Work task.
Would you please transcribe, exactly as written, the lines of the entries below starting at the one that holds "border-separate border border-gray-300" and ending at the one that holds "px-4 py-2 font-medium", both included?

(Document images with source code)
*** Begin section ***

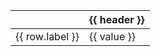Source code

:<div class="w-full overflow-x-auto">
  <table class="min-w-full border-separate border border-gray-300 rounded-lg shadow-md">
    <thead>
      <tr class="bg-blue-500 text-white">
        <th class="border-b border-gray-300 px-4 py-2 text-left rounded-tl-lg"></th>
        <th *ngFor="let header of headers" class="border-b border-gray-300 px-4 py-2 text-left">{{ header }}</th>
      </tr>
    </thead>
    <tbody>
      <tr *ngFor="let row of data">
        <td class="border-b border-gray-300 px-4 py-2 font-medium bg-gray-100">{{ row.label }}</td>
        <td *ngFor="let value of row.values" class="border-b border-gray-300 px-4 py-2">{{ value }}</td>
      </tr>
    </tbody>
  </table>
</div>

*** End section ***

Task response.
  <table class="min-w-full border-separate border border-gray-300 rounded-lg shadow-md">
    <thead>
      <tr class="bg-blue-500 text-white">
        <th class="border-b border-gray-300 px-4 py-2 text-left rounded-tl-lg"></th>
        <th *ngFor="let header of headers" class="border-b border-gray-300 px-4 py-2 text-left">{{ header }}</th>
      </tr>
    </thead>
    <tbody>
      <tr *ngFor="let row of data">
        <td class="border-b border-gray-300 px-4 py-2 font-medium bg-gray-100">{{ row.label }}</td>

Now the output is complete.